START STORED DATA

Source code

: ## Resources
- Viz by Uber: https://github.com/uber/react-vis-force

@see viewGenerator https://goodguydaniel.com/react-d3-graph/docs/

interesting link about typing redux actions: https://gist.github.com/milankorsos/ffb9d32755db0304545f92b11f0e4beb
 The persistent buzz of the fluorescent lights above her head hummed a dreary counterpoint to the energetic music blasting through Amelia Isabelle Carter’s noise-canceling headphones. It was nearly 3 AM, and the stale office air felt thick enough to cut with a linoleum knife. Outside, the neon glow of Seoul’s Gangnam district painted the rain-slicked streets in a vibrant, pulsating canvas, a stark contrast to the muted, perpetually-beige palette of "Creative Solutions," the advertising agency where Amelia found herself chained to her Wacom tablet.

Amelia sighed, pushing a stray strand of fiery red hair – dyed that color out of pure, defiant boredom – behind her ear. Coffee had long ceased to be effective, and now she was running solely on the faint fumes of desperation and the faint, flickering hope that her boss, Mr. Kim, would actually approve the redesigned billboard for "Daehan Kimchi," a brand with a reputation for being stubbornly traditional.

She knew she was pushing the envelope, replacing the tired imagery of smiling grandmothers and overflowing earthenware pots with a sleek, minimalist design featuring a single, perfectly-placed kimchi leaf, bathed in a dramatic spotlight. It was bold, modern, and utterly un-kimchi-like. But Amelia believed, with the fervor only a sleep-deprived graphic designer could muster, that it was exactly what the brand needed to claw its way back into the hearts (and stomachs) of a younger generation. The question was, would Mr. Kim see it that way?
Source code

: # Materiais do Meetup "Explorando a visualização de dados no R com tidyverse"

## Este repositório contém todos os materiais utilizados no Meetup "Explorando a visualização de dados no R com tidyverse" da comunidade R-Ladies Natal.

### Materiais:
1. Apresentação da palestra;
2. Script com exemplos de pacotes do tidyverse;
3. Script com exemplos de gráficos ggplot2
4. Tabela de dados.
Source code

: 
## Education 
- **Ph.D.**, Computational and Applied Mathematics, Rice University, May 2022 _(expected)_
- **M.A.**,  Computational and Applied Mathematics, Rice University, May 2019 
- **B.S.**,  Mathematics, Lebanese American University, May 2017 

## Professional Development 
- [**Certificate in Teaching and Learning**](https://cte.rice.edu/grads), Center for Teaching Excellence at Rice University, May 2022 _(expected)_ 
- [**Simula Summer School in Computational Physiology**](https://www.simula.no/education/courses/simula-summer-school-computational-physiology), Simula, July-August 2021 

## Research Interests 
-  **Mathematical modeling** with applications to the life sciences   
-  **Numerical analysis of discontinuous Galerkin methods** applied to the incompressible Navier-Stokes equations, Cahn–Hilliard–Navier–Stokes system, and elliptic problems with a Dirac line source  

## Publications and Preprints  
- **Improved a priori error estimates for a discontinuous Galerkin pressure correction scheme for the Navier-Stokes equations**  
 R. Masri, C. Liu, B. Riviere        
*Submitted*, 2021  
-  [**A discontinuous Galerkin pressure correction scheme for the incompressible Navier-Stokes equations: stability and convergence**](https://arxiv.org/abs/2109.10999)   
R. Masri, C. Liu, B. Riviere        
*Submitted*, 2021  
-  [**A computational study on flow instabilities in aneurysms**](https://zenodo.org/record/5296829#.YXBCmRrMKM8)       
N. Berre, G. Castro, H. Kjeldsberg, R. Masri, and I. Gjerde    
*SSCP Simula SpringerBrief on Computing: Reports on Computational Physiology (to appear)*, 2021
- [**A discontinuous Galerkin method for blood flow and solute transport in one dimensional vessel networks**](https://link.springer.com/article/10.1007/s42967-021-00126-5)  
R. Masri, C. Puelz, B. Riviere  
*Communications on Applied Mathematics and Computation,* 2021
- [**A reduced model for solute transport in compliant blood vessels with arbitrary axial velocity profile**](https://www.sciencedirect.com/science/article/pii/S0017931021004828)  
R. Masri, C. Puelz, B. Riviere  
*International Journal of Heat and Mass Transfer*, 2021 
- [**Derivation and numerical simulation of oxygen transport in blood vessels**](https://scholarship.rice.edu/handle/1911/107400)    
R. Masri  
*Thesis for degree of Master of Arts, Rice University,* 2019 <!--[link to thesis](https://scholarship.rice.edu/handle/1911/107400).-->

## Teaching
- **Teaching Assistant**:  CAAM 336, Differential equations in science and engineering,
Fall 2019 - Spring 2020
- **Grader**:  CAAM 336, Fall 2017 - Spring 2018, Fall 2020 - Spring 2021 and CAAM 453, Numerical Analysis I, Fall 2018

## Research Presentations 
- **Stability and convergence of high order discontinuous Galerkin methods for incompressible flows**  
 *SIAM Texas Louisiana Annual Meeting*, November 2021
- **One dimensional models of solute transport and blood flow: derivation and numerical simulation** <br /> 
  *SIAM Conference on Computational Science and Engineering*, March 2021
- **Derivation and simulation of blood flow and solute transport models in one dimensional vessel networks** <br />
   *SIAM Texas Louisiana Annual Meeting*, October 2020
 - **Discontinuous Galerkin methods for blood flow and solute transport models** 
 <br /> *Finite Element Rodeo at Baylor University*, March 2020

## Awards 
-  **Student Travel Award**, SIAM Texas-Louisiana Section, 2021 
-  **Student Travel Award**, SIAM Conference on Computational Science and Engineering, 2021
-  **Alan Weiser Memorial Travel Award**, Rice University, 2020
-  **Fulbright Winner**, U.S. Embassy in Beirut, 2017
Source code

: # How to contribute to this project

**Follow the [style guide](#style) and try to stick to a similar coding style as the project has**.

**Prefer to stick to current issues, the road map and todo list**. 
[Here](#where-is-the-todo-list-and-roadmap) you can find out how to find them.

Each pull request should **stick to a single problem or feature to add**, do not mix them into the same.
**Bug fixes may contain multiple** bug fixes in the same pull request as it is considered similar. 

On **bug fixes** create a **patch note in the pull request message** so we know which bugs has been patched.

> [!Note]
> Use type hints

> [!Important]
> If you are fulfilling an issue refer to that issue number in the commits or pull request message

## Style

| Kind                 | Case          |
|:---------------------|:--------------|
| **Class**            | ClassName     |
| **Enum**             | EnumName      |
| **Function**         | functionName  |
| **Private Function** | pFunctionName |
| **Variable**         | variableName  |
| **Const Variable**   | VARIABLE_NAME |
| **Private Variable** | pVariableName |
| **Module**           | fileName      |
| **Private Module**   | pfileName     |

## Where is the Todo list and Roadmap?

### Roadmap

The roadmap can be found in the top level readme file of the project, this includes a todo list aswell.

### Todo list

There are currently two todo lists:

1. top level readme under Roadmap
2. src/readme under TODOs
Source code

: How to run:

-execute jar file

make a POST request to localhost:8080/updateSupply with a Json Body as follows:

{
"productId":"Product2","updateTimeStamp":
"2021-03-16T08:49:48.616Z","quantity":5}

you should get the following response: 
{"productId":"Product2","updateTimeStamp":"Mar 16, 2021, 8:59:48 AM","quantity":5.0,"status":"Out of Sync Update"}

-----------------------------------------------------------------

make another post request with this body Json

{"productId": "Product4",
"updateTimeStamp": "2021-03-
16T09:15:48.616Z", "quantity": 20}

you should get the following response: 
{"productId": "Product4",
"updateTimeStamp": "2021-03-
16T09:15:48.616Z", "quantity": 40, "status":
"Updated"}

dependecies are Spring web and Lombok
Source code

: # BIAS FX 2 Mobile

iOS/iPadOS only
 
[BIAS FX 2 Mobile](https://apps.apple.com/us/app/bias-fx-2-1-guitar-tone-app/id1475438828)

END STORED DATA

**WHAT YOU HAVE TO DO:** Please output the complete set of records above without any alteration.

**OUTPUT OF THE EXERCISE:**
Source code

: ## Resources
- Viz by Uber: https://github.com/uber/react-vis-force

@see viewGenerator https://goodguydaniel.com/react-d3-graph/docs/

interesting link about typing redux actions: https://gist.github.com/milankorsos/ffb9d32755db0304545f92b11f0e4beb
 The persistent buzz of the fluorescent lights above her head hummed a dreary counterpoint to the energetic music blasting through Amelia Isabelle Carter’s noise-canceling headphones. It was nearly 3 AM, and the stale office air felt thick enough to cut with a linoleum knife. Outside, the neon glow of Seoul’s Gangnam district painted the rain-slicked streets in a vibrant, pulsating canvas, a stark contrast to the muted, perpetually-beige palette of "Creative Solutions," the advertising agency where Amelia found herself chained to her Wacom tablet.

Amelia sighed, pushing a stray strand of fiery red hair – dyed that color out of pure, defiant boredom – behind her ear. Coffee had long ceased to be effective, and now she was running solely on the faint fumes of desperation and the faint, flickering hope that her boss, Mr. Kim, would actually approve the redesigned billboard for "Daehan Kimchi," a brand with a reputation for being stubbornly traditional.

She knew she was pushing the envelope, replacing the tired imagery of smiling grandmothers and overflowing earthenware pots with a sleek, minimalist design featuring a single, perfectly-placed kimchi leaf, bathed in a dramatic spotlight. It was bold, modern, and utterly un-kimchi-like. But Amelia believed, with the fervor only a sleep-deprived graphic designer could muster, that it was exactly what the brand needed to claw its way back into the hearts (and stomachs) of a younger generation. The question was, would Mr. Kim see it that way?
Source code

: # Materiais do Meetup "Explorando a visualização de dados no R com tidyverse"

## Este repositório contém todos os materiais utilizados no Meetup "Explorando a visualização de dados no R com tidyverse" da comunidade R-Ladies Natal.

### Materiais:
1. Apresentação da palestra;
2. Script com exemplos de pacotes do tidyverse;
3. Script com exemplos de gráficos ggplot2
4. Tabela de dados.
Source code

: 
## Education 
- **Ph.D.**, Computational and Applied Mathematics, Rice University, May 2022 _(expected)_
- **M.A.**,  Computational and Applied Mathematics, Rice University, May 2019 
- **B.S.**,  Mathematics, Lebanese American University, May 2017 

## Professional Development 
- [**Certificate in Teaching and Learning**](https://cte.rice.edu/grads), Center for Teaching Excellence at Rice University, May 2022 _(expected)_ 
- [**Simula Summer School in Computational Physiology**](https://www.simula.no/education/courses/simula-summer-school-computational-physiology), Simula, July-August 2021 

## Research Interests 
-  **Mathematical modeling** with applications to the life sciences   
-  **Numerical analysis of discontinuous Galerkin methods** applied to the incompressible Navier-Stokes equations, Cahn–Hilliard–Navier–Stokes system, and elliptic problems with a Dirac line source  

## Publications and Preprints  
- **Improved a priori error estimates for a discontinuous Galerkin pressure correction scheme for the Navier-Stokes equations**  
 R. Masri, C. Liu, B. Riviere        
*Submitted*, 2021  
-  [**A discontinuous Galerkin pressure correction scheme for the incompressible Navier-Stokes equations: stability and convergence**](https://arxiv.org/abs/2109.10999)   
R. Masri, C. Liu, B. Riviere        
*Submitted*, 2021  
-  [**A computational study on flow instabilities in aneurysms**](https://zenodo.org/record/5296829#.YXBCmRrMKM8)       
N. Berre, G. Castro, H. Kjeldsberg, R. Masri, and I. Gjerde    
*SSCP Simula SpringerBrief on Computing: Reports on Computational Physiology (to appear)*, 2021
- [**A discontinuous Galerkin method for blood flow and solute transport in one dimensional vessel networks**](https://link.springer.com/article/10.1007/s42967-021-00126-5)  
R. Masri, C. Puelz, B. Riviere  
*Communications on Applied Mathematics and Computation,* 2021
- [**A reduced model for solute transport in compliant blood vessels with arbitrary axial velocity profile**](https://www.sciencedirect.com/science/article/pii/S0017931021004828)  
R. Masri, C. Puelz, B. Riviere  
*International Journal of Heat and Mass Transfer*, 2021 
- [**Derivation and numerical simulation of oxygen transport in blood vessels**](https://scholarship.rice.edu/handle/1911/107400)    
R. Masri  
*Thesis for degree of Master of Arts, Rice University,* 2019 <!--[link to thesis](https://scholarship.rice.edu/handle/1911/107400).-->

## Teaching
- **Teaching Assistant**:  CAAM 336, Differential equations in science and engineering,
Fall 2019 - Spring 2020
- **Grader**:  CAAM 336, Fall 2017 - Spring 2018, Fall 2020 - Spring 2021 and CAAM 453, Numerical Analysis I, Fall 2018

## Research Presentations 
- **Stability and convergence of high order discontinuous Galerkin methods for incompressible flows**  
 *SIAM Texas Louisiana Annual Meeting*, November 2021
- **One dimensional models of solute transport and blood flow: derivation and numerical simulation** <br /> 
  *SIAM Conference on Computational Science and Engineering*, March 2021
- **Derivation and simulation of blood flow and solute transport models in one dimensional vessel networks** <br />
   *SIAM Texas Louisiana Annual Meeting*, October 2020
 - **Discontinuous Galerkin methods for blood flow and solute transport models** 
 <br /> *Finite Element Rodeo at Baylor University*, March 2020

## Awards 
-  **Student Travel Award**, SIAM Texas-Louisiana Section, 2021 
-  **Student Travel Award**, SIAM Conference on Computational Science and Engineering, 2021
-  **Alan Weiser Memorial Travel Award**, Rice University, 2020
-  **Fulbright Winner**, U.S. Embassy in Beirut, 2017
Source code

: # How to contribute to this project

**Follow the [style guide](#style) and try to stick to a similar coding style as the project has**.

**Prefer to stick to current issues, the road map and todo list**. 
[Here](#where-is-the-todo-list-and-roadmap) you can find out how to find them.

Each pull request should **stick to a single problem or feature to add**, do not mix them into the same.
**Bug fixes may contain multiple** bug fixes in the same pull request as it is considered similar. 

On **bug fixes** create a **patch note in the pull request message** so we know which bugs has been patched.

> [!Note]
> Use type hints

> [!Important]
> If you are fulfilling an issue refer to that issue number in the commits or pull request message

## Style

| Kind                 | Case          |
|:---------------------|:--------------|
| **Class**            | ClassName     |
| **Enum**             | EnumName      |
| **Function**         | functionName  |
| **Private Function** | pFunctionName |
| **Variable**         | variableName  |
| **Const Variable**   | VARIABLE_NAME |
| **Private Variable** | pVariableName |
| **Module**           | fileName      |
| **Private Module**   | pfileName     |

## Where is the Todo list and Roadmap?

### Roadmap

The roadmap can be found in the top level readme file of the project, this includes a todo list aswell.

### Todo list

There are currently two todo lists:

1. top level readme under Roadmap
2. src/readme under TODOs
Source code

: How to run:

-execute jar file

make a POST request to localhost:8080/updateSupply with a Json Body as follows:

{
"productId":"Product2","updateTimeStamp":
"2021-03-16T08:49:48.616Z","quantity":5}

you should get the following response: 
{"productId":"Product2","updateTimeStamp":"Mar 16, 2021, 8:59:48 AM","quantity":5.0,"status":"Out of Sync Update"}

-----------------------------------------------------------------

make another post request with this body Json

{"productId": "Product4",
"updateTimeStamp": "2021-03-
16T09:15:48.616Z", "quantity": 20}

you should get the following response: 
{"productId": "Product4",
"updateTimeStamp": "2021-03-
16T09:15:48.616Z", "quantity": 40, "status":
"Updated"}

dependecies are Spring web and Lombok
Source code

: # BIAS FX 2 Mobile

iOS/iPadOS only
 
[BIAS FX 2 Mobile](https://apps.apple.com/us/app/bias-fx-2-1-guitar-tone-app/id1475438828)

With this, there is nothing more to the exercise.